Н. Н. Сапунов построил на сцене маленький театрик с традиционным, поднимающимся кверху занавесом. При поднятии его зрители видели в глубине сцены посередине окно. Параллельно рампе стоял стол, покрытый черным сукном, за столом сидели «мистики», в центре председатель. Они помещались за черными картонными сюртуками. Из манжет виднелись кисти рук, из воротничков торчали головы. Мистики говорили неодинаково – одни притушенным звуком, другие – почти звонко. Они прислушивались к неведомому, к жуткому, но желанному приближению. Когда В. Э. Мейерхольд репетировал с нами за столом, он читал за некоторых сам, причем всегда закрывая глаза. Он делал это невольно и прислушивался к чему-то невидимому, таким образом сосредоточивался. Эта сосредоточенность и творческий трепет режиссера помогали актерам в работе, совершенно новой и трудной для многих.

Художник Н. Н. Сапунов и М. А. Кузмин, написавший музыку, помогли в значительной мере очарованию «Балаганчика», который был исключительным, каким-то магическим спектаклем.

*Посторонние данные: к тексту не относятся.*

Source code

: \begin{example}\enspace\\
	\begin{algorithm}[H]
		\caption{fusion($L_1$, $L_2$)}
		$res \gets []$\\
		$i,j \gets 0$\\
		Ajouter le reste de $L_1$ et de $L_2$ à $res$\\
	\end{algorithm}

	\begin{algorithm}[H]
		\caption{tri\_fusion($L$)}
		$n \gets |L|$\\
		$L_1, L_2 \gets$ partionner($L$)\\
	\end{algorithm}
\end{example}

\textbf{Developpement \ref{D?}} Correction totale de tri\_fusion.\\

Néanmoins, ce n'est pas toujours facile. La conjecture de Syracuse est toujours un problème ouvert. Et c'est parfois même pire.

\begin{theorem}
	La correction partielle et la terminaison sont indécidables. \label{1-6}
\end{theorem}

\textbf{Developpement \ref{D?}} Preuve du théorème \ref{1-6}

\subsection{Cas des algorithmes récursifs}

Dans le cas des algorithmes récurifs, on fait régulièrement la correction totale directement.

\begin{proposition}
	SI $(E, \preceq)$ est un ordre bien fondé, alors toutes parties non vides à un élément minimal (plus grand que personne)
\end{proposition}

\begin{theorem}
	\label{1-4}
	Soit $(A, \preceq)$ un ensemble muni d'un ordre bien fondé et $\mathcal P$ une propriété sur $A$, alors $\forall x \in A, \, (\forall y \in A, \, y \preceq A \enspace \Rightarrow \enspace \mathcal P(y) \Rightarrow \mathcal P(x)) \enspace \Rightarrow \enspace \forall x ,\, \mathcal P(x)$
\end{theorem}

Александр Александрович Блок. Из письма В. Э. Мейерхольду. Петербург, 22 декабря 1906 г.:

Дорогой Всеволод Эмильевич!

Пишу Вам наскоро то, что заметил вчера. Общий тон, как я уже говорил Вам, настолько понравился мне, что для меня открылись новые перспективы на «Балаганчик»: мне кажется, что это не одна лирика, но есть уже и в нем остов пьесы; об общем хочется говорить только одно: всякий современный театр, даже Ваш, в котором всего воздушнее дыхание молодости, роковым образом несет на лице своем печать усталости; точно гигант, которому приходится преодолевать неимоверные препятствия в борьбе с мертвым материалом; есть момент, когда этот гигант изнемогает и останавливается, тяжело дыша. Как будто его душат эти незримые мертвые складки занавесей и декораций, свисающие из бездны купола. И тогда эти мертвые складки падают непосильным бременем на плечи актеров, режиссера, пьесы – сыпятся куски краски, громоздятся мертвые балки. В этой борьбе поневоле умирает звонкая нота, голоса грубеют; насколько этот момент присутствует в Вашем театре, настолько я могу восставать против него, но только во имя звонкой лирики своей пьесы; но сейчас же говорю себе и Вам: во-первых, в Вашем театре «тяжелая плоть» декораций наиболее воздушна и проницаема, наименее тяготит лирику; во-вторых (что главное), всякий балаган, в том числе и мой, стремится стать тараном, пробить брешь в мертвечине: балаган обнимается, идет навстречу, открывает страшные и развратные объятия этой материи, как будто предает себя ей в жертву, и вот эта глупая и тупая материя поддается, начинает доверять ему, сама лезет к нему в объятия; здесь-то и должен «пробить час мистерии»: материя одурачена, обессилена и покорена; в этом смысле я «принимаю мир» – весь мир, с его тупостью, косностью, мертвыми и сухими красками, для того только, чтобы надуть эту костлявую старую каргу и омолодить ее: в объятиях шута и балаганчика старый мир похорошеет, станет молодым, и глаза его станут прозрачными, без дна.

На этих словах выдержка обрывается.